What you return should match every record exactly, with the images removed.

[[ EXCERPTED RECORDS, beginning ]]

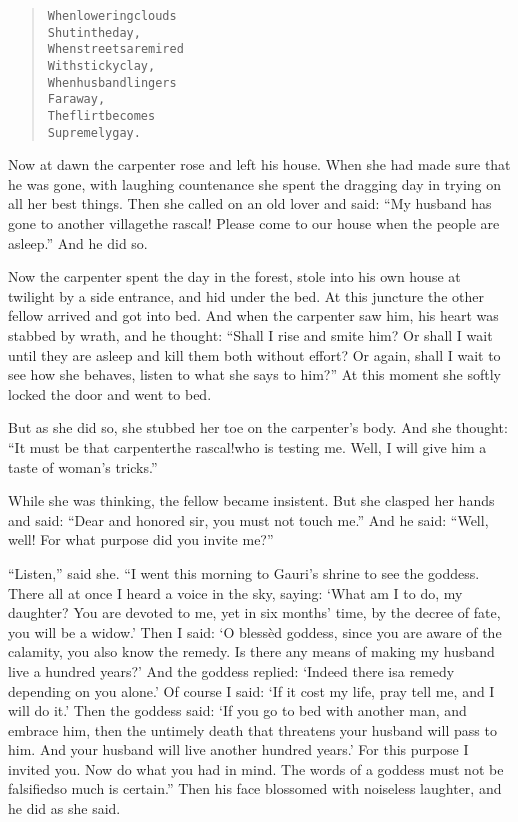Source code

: \documentclass[article, twoside, 14pt]{memoir}
\renewenvironment{verbatim}{%
\begin{quote}%
\vskip -10pt%
\begin{alltt}\normalfont\large}{\end{alltt}%
\end{quote}%
\vskip -10pt
} %
\begin{document}
\begin{verbatim}
When lowering clouds
    Shut in the day,
When streets are mired
    With sticky clay,
When husband lingers
    Far away,
The flirt becomes
    Supremely gay.
\end{verbatim}
Now at dawn the carpenter rose and left his house. When she had
made sure that he was gone, with laughing countenance she spent the
dragging day in trying on all her best things. Then she called on
an old lover and said:
``My husband has gone to another village{\textemdash}the rascal! Please come to our house when the people are asleep.''
And he did so.

Now the carpenter spent the day in the forest, stole into his own
house at twilight by a side entrance, and hid under the bed. At
this juncture the other fellow arrived and got into bed. And
when the carpenter saw him, his heart was stabbed by wrath, and he
thought:
``Shall I rise and smite him? Or shall I wait until they are asleep and kill them both without effort? Or again, shall I wait to see how she behaves, listen to what she says to him?''
At this moment she softly locked the door and went to bed.

But as she did so, she stubbed her toe on the carpenter's body. And
she thought:
``It must be that carpenter{\textemdash}the rascal!{\textemdash}who is testing me. Well, I will give him a taste of woman's tricks.''

While she was thinking, the fellow became insistent. But she
clasped her hands and said:
``Dear and honored sir, you must not touch me.'' And he said:
``Well, well! For what purpose did you invite me?''

``Listen,'' said she.
``I went this morning to Gauri's shrine to see the goddess. There all at once I heard a voice in the sky, saying: `What am I to do, my daughter? You are devoted to me, yet in six months' time, by the decree of fate, you will be a widow.' Then I said: `O blessèd goddess, since you are aware of the calamity, you also know the remedy. Is there any means of making my husband live a hundred years?' And the goddess replied: `Indeed there is{\textemdash}a remedy depending on you alone.' Of course I said: `If it cost my life, pray tell me, and I will do it.' Then the goddess said: `If you go to bed with another man, and embrace him, then the untimely death that threatens your husband will pass to him. And your husband will live another hundred years.' For this purpose I invited you. Now do what you had in mind. The words of a goddess must not be falsified{\textemdash}so much is certain.''
Then his face blossomed with noiseless laughter, and he did
as she said.
\end{document}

[[ EXCERPTED RECORDS, end ]]

## ANSWER SECTION
Source code

: \documentclass[article, twoside, 14pt]{memoir}
\renewenvironment{verbatim}{%
\begin{quote}%
\vskip -10pt%
\begin{alltt}\normalfont\large}{\end{alltt}%
\end{quote}%
\vskip -10pt
} %
\begin{document}
\begin{verbatim}
When lowering clouds
    Shut in the day,
When streets are mired
    With sticky clay,
When husband lingers
    Far away,
The flirt becomes
    Supremely gay.
\end{verbatim}
Now at dawn the carpenter rose and left his house. When she had
made sure that he was gone, with laughing countenance she spent the
dragging day in trying on all her best things. Then she called on
an old lover and said:
``My husband has gone to another village{\textemdash}the rascal! Please come to our house when the people are asleep.''
And he did so.

Now the carpenter spent the day in the forest, stole into his own
house at twilight by a side entrance, and hid under the bed. At
this juncture the other fellow arrived and got into bed. And
when the carpenter saw him, his heart was stabbed by wrath, and he
thought:
``Shall I rise and smite him? Or shall I wait until they are asleep and kill them both without effort? Or again, shall I wait to see how she behaves, listen to what she says to him?''
At this moment she softly locked the door and went to bed.

But as she did so, she stubbed her toe on the carpenter's body. And
she thought:
``It must be that carpenter{\textemdash}the rascal!{\textemdash}who is testing me. Well, I will give him a taste of woman's tricks.''

While she was thinking, the fellow became insistent. But she
clasped her hands and said:
``Dear and honored sir, you must not touch me.'' And he said:
``Well, well! For what purpose did you invite me?''

``Listen,'' said she.
``I went this morning to Gauri's shrine to see the goddess. There all at once I heard a voice in the sky, saying: `What am I to do, my daughter? You are devoted to me, yet in six months' time, by the decree of fate, you will be a widow.' Then I said: `O blessèd goddess, since you are aware of the calamity, you also know the remedy. Is there any means of making my husband live a hundred years?' And the goddess replied: `Indeed there is{\textemdash}a remedy depending on you alone.' Of course I said: `If it cost my life, pray tell me, and I will do it.' Then the goddess said: `If you go to bed with another man, and embrace him, then the untimely death that threatens your husband will pass to him. And your husband will live another hundred years.' For this purpose I invited you. Now do what you had in mind. The words of a goddess must not be falsified{\textemdash}so much is certain.''
Then his face blossomed with noiseless laughter, and he did
as she said.
\end{document}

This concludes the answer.